Opinion
No. F-01135-10.
February 8, 2011.
Emily S. Cartwright, Malone, for petitioner. Jessica M.D., respondent pro se.
OPINION OF THE COURT
Petitioner has filed written objections to the order of support entered by Michael J. Howley, Esq., Support Magistrate, on November 4, 2010, in accordance with the Child Support Standards Act (see Family Ct Act § 413). No response, in the form of a rebuttal, has been filed.
Family Court Act § 439 (e) sets forth the procedure to be followed in objecting to the determination of a support magistrate. Among the requirements of the statute is that
"[s]pecific written objections to a final order of a support magistrate may be filed by either party with the court within thirty days after receipt of the order in court or by personal service, or, if the objecting party or parties did not receive the order in court or by personal service, thirty-five days after mailing of the order to such party or parties."

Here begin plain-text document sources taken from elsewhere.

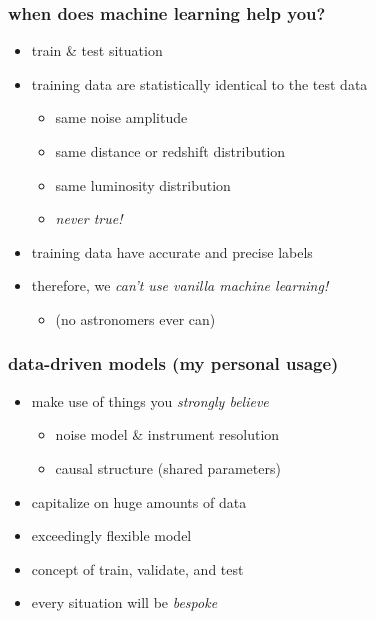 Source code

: \documentclass[pdftex]{beamer}
\begin{document}
\begin{frame}
  \frametitle{when does machine learning help you?}
  \begin{itemize}
  \item train \& test situation
  \item training data are statistically identical to the test data
    \begin{itemize}
    \item same noise amplitude
    \item same distance or redshift distribution
    \item same luminosity distribution
    \item \emph{never true!}
    \end{itemize}
  \item training data have accurate and precise labels
  \item therefore, we \emph{can't use vanilla machine learning!}
    \begin{itemize}
    \item (no astronomers ever can)
    \end{itemize}
  \end{itemize}
\end{frame}

\begin{frame}
  \frametitle{data-driven models (my personal usage)}
  \begin{itemize}
  \item make use of things you \emph{strongly believe}
    \begin{itemize}
    \item noise model \& instrument resolution
    \item causal structure (shared parameters)
    \end{itemize}
  \item capitalize on huge amounts of data
  \item exceedingly flexible model
  \item concept of train, validate, and test
  \item every situation will be \emph{bespoke}
  \end{itemize}
\end{frame}
\end{document}

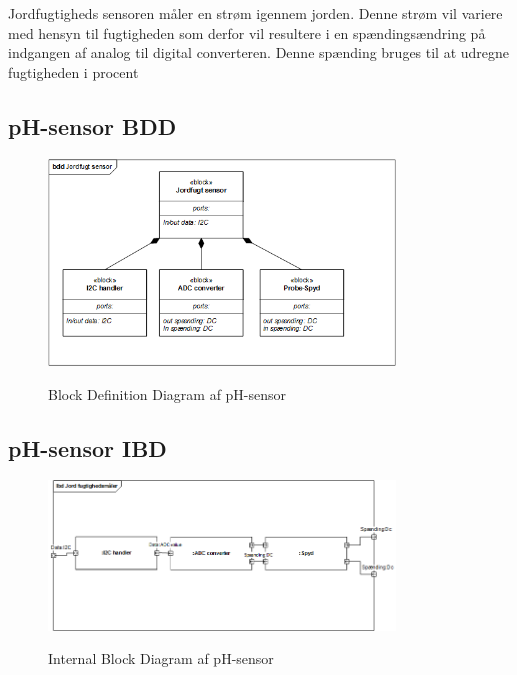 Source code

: 
Jordfugtigheds sensoren måler en strøm igennem jorden. Denne strøm vil variere med hensyn til fugtigheden som derfor vil resultere i en spændingsændring på indgangen af analog til digital converteren. Denne spænding bruges til at udregne fugtigheden i procent

\subsection{pH-sensor BDD}

\begin{figure}[H]
	\centering
	\includegraphics[width=0.82\textwidth]{Systemarkitektur/Sensor_jordfugtighed/JordFugt_probe_BDD.png}
	\label{fig:pH-sensor BDD}
	\caption{Block Definition Diagram af pH-sensor}
\end{figure}



\subsection{pH-sensor IBD}

\begin{figure}[H]
	\centering
	\includegraphics[width=0.82\textwidth]{Systemarkitektur/Sensor_jordfugtighed/JordFugt_probe_IBD.png}
	\label{fig:pH-sensor IBD}
	\caption{Internal Block Diagram af pH-sensor}
\end{figure} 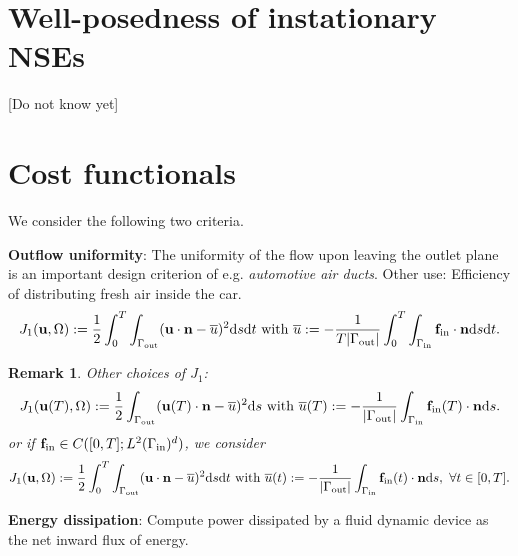 \documentclass[oneside,11pt]{book}
\numberwithin{equation}{section}
\newtheorem{remark}{Remark}[section]
\begin{document}
\section{Well-posedness of instationary NSEs}
[Do not know yet]

\section{Cost functionals}
We consider the following two criteria.

\textbf{Outflow uniformity}: The uniformity of the flow upon leaving the outlet plane is an important design criterion of e.g. \textit{automotive air ducts}. Other use: Efficiency of distributing fresh air inside the car.
\begin{align*}
    J_1({\bf u},\Omega) := \frac{1}{2}\int_0^T\int_{\Gamma_{\rm out}} ({\bf u}\cdot{\bf n} - \overline{u})^2{\rm d}s{\rm d}t \mbox{ with } \overline{u} := -\frac{1}{T|\Gamma_{\rm out}|}\int_0^T\int_{\Gamma_{\rm in}} {\bf f}_{\rm in}\cdot{\bf n}{\rm d}s{\rm d}t.
\end{align*}

\begin{remark}
    Other choices of $J_1$: 
    \begin{align}
        J_1({\bf u}(T),\Omega) := \frac{1}{2}\int_{\Gamma_{\rm out}} ({\bf u}(T)\cdot{\bf n} - \overline{u})^2{\rm d}s \mbox{ with } \overline{u}(T) := -\frac{1}{|\Gamma_{\rm out}|}\int_{\Gamma_{\rm in}} {\bf f}_{\rm in}(T)\cdot{\bf n}{\rm d}s.
    \end{align}
    or if ${\bf f}_{\rm in}\in C([0,T];L^2(\Gamma_{\rm in})^d)$, we consider
    \begin{align}
        J_1({\bf u},\Omega) := \frac{1}{2}\int_0^T\int_{\Gamma_{\rm out}} ({\bf u}\cdot{\bf n} - \overline{u})^2{\rm d}s{\rm d}t \mbox{ with } \overline{u}(t) := -\frac{1}{|\Gamma_{\rm out}|}\int_{\Gamma_{\rm in}} {\bf f}_{\rm in}(t)\cdot{\bf n}{\rm d}s,\ \forall t\in[0,T].
    \end{align}
\end{remark}
\textbf{Energy dissipation}: Compute power dissipated by a fluid dynamic device as the net inward flux of energy.
\end{document}
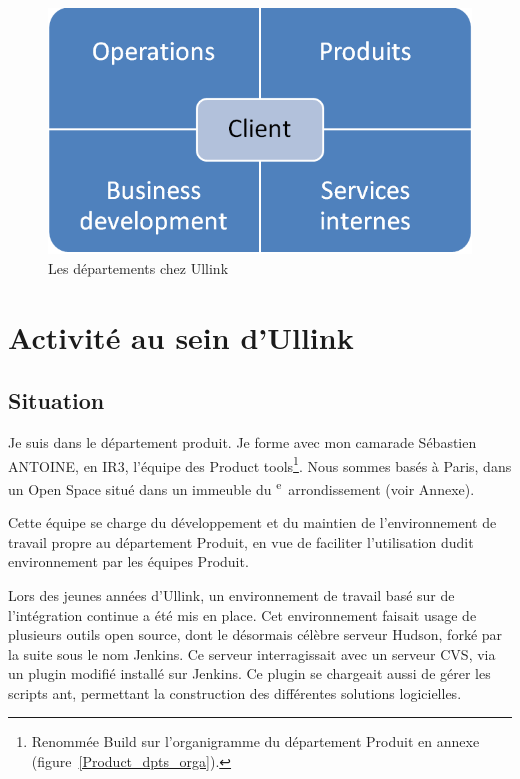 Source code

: \documentclass[a4paper, 12pt]{article}
\begin{document}
\begin{figure}
\includegraphics[width=\textwidth]{orga_deps_client.png}
\caption{Les départements chez Ullink}
\label{depts_ullink}
\end{figure}

\section{Activité au sein d'Ullink}

\subsection{Situation}

Je suis dans le département produit. Je forme avec mon camarade Sébastien ANTOINE, en IR3, l'équipe des Product tools\footnote{Renommée Build sur l'organigramme du département Produit en annexe (figure~\ref{Product_dpts_orga}).}. Nous sommes basés à Paris, dans un Open Space situé dans un immeuble du \textsc{}\textsuperscript{e}~arrondissement (voir Annexe).

Cette équipe se charge du développement et du maintien de l'environnement de travail propre au département Produit, en vue de faciliter l'utilisation dudit environnement par les équipes Produit.

Lors des jeunes années d'Ullink, un environnement de travail basé sur de l'intégration continue a été mis en place. Cet environnement faisait usage de plusieurs outils open source, dont le désormais célèbre serveur Hudson, forké par la suite sous le nom Jenkins. Ce serveur interragissait avec un serveur CVS, via un plugin modifié installé sur Jenkins. Ce plugin se chargeait aussi de gérer les scripts ant, permettant la construction des différentes solutions logicielles.
\end{document}
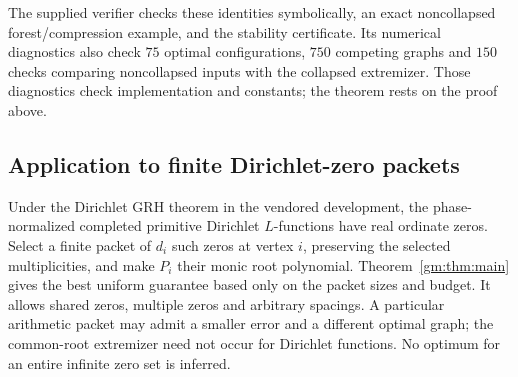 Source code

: The supplied verifier checks these identities symbolically, an exact
noncollapsed forest/compression example, and the stability certificate.
Its numerical diagnostics also check $75$ optimal configurations,
$750$ competing graphs and $150$ checks comparing noncollapsed inputs
with the collapsed extremizer. Those diagnostics check implementation and constants;
the theorem rests on the proof above.

\subsection{Application to finite Dirichlet-zero packets}

Under the Dirichlet GRH theorem in the vendored development, the phase-normalized
completed primitive Dirichlet $L$-functions have real ordinate zeros. Select a
finite packet of $d_i$ such zeros at vertex $i$, preserving the selected
multiplicities, and make $P_i$ their monic root polynomial. Theorem~\ref{gm:thm:main}
gives the best uniform guarantee based only on the packet sizes and budget.
It allows shared zeros, multiple zeros and arbitrary spacings.
A particular arithmetic packet may admit a smaller error and a different
optimal graph; the common-root extremizer need not occur for Dirichlet
functions. No optimum for an entire infinite zero set is inferred.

Petitioner has filed in a timely manner.
The same statute also provides that "[a] party filing objections shall serve a copy of such objections upon the opposing party. . . . Proof of service upon the opposing party shall be filed with the court at the time of filing of objections. . . ." Petitioner has complied with this requirement. There is proof of service of petitioner's objections upon the respondent herein.
Petitioner commenced this proceeding by filing a support petition requesting that support be established for the child, Payne M.D. A hearing was conducted by the Support Magistrate on November 3, 2010. Petitioner's assignor was not present; petitioner was represented by counsel. Respondent appeared, pro se.
At the conclusion of the hearing, the Support Magistrate ordered respondent to pay child support in the amount of $25 per month commencing August 18, 2010. Respondent was additionally ordered to pay arrears in the amount of $75. The instant objections followed.
In her objections, petitioner argues that the Support Magistrate erred as a matter of law and abused his discretion. She argues that the Support Magistrate erred in ordering respondent to pay only $25 per month in current support based upon respondent's current incarceration. Counsel for petitioner argues that, given the testimony provided by respondent herself, the Support Magistrate should have imputed income based upon respondent's prior work experience and employment.
The court has listened to the electronic recording of the proceedings before the Support Magistrate. Based upon that review, this court finds that the order must be reversed.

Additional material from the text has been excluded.